DATA EXTRACTS:
○ ○ ○ ○ ○ ○ ○

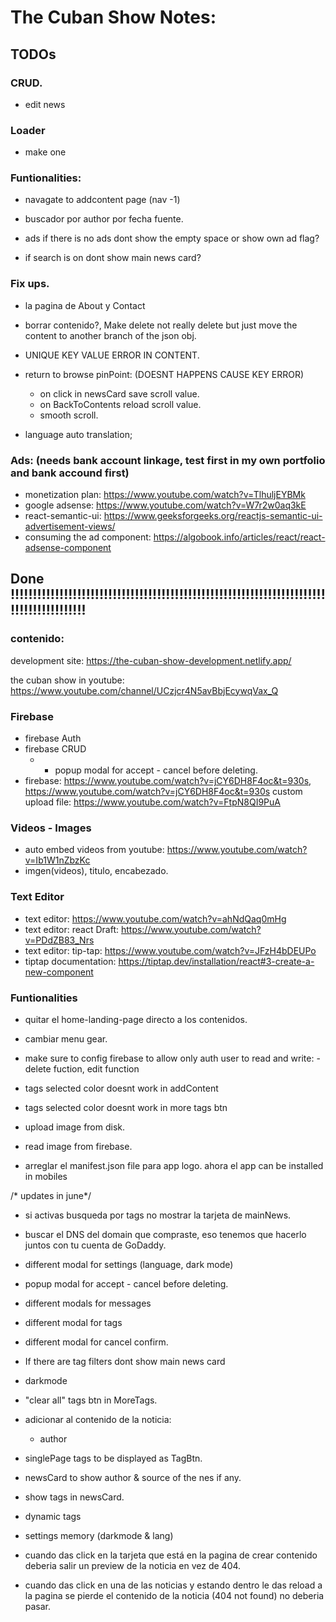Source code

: # The Cuban Show Notes:
## TODOs


### CRUD.
- edit news

### Loader
- make one

### Funtionalities:

- navagate to addcontent page (nav -1)

- buscador por author por fecha fuente.

- ads if there is no ads dont show the empty space or show own ad flag?

- if search is on dont show main news card?

### Fix ups.


- la pagina de About y Contact

- borrar contenido?, Make delete not really delete but just move the content to another branch of the json obj.

- UNIQUE KEY VALUE ERROR IN CONTENT.

- return to browse pinPoint: (DOESNT HAPPENS CAUSE KEY ERROR)
    - on click in newsCard save scroll value.
    - on BackToContents reload scroll value.
    - smooth scroll.

- language auto translation;

### Ads: (needs bank account linkage, test first in my own portfolio and bank accound first)
- monetization plan: https://www.youtube.com/watch?v=TlhuljEYBMk
- google  adsense: https://www.youtube.com/watch?v=W7r2w0aq3kE
- react-semantic-ui: https://www.geeksforgeeks.org/reactjs-semantic-ui-advertisement-views/
- consuming the ad component: https://algobook.info/articles/react/react-adsense-component

## Done !!!!!!!!!!!!!!!!!!!!!!!!!!!!!!!!!!!!!!!!!!!!!!!!!!!!!!!!!!!!!!!!!!!!!!!!!!!!!!!!!!!!!!!!

### contenido: 
development site: https://the-cuban-show-development.netlify.app/

the cuban show in youtube: https://www.youtube.com/channel/UCzjcr4N5avBbjEcywqVax_Q

### Firebase
- firebase Auth
- firebase CRUD
    - - popup modal for accept - cancel before deleting.
- firebase: https://www.youtube.com/watch?v=jCY6DH8F4oc&t=930s, https://www.youtube.com/watch?v=jCY6DH8F4oc&t=930s
custom upload file: https://www.youtube.com/watch?v=FtpN8QI9PuA


### Videos - Images
- auto embed videos from youtube: https://www.youtube.com/watch?v=Ib1W1nZbzKc
- imgen(videos), titulo, encabezado.

### Text Editor
- text editor: https://www.youtube.com/watch?v=ahNdQaq0mHg
- text editor: react Draft: https://www.youtube.com/watch?v=PDdZB83_Nrs
- text editor: tip-tap: https://www.youtube.com/watch?v=JFzH4bDEUPo
- tiptap documentation: https://tiptap.dev/installation/react#3-create-a-new-component

### Funtionalities
- quitar el home-landing-page directo a los contenidos.

- cambiar menu gear. 

- make sure to config firebase to allow only auth user to read and write: - delete fuction, edit function

- tags selected color doesnt work in addContent
- tags selected color doesnt work in more tags btn

- upload image from disk.
- read image from firebase.
- arreglar el manifest.json file para app logo. ahora el app can be installed in mobiles

/* updates in june*/
- si activas busqueda por tags no mostrar la tarjeta de mainNews.
- buscar el DNS del domain que compraste, eso tenemos que hacerlo juntos con tu cuenta de GoDaddy.

- different modal for settings (language, dark mode)
- popup modal for accept - cancel before deleting.
- different modals for messages
- different modal for tags
- different modal for cancel confirm.

- If there are tag filters dont show main news card

- darkmode

- "clear all" tags btn in MoreTags.

- adicionar al contenido de la noticia: 
    - author

- singlePage tags to be displayed as TagBtn.

- newsCard to show author & source of the nes if any.
- show tags in newsCard.

- dynamic tags

- settings memory (darkmode & lang)

- cuando das click en la tarjeta que está en la pagina de crear contenido deberia salir un preview de la noticia en vez de 404.

- cuando das click en una de las noticias y estando dentro le das reload a la pagina se pierde el contenido de la noticia (404 not found) no deberia pasar.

○ ○ ○ ○ ○ ○ ○

ASSIGNED TASK: The answer should be only the number of lines in the data that contain the string "author".

FINAL ANSWER: 3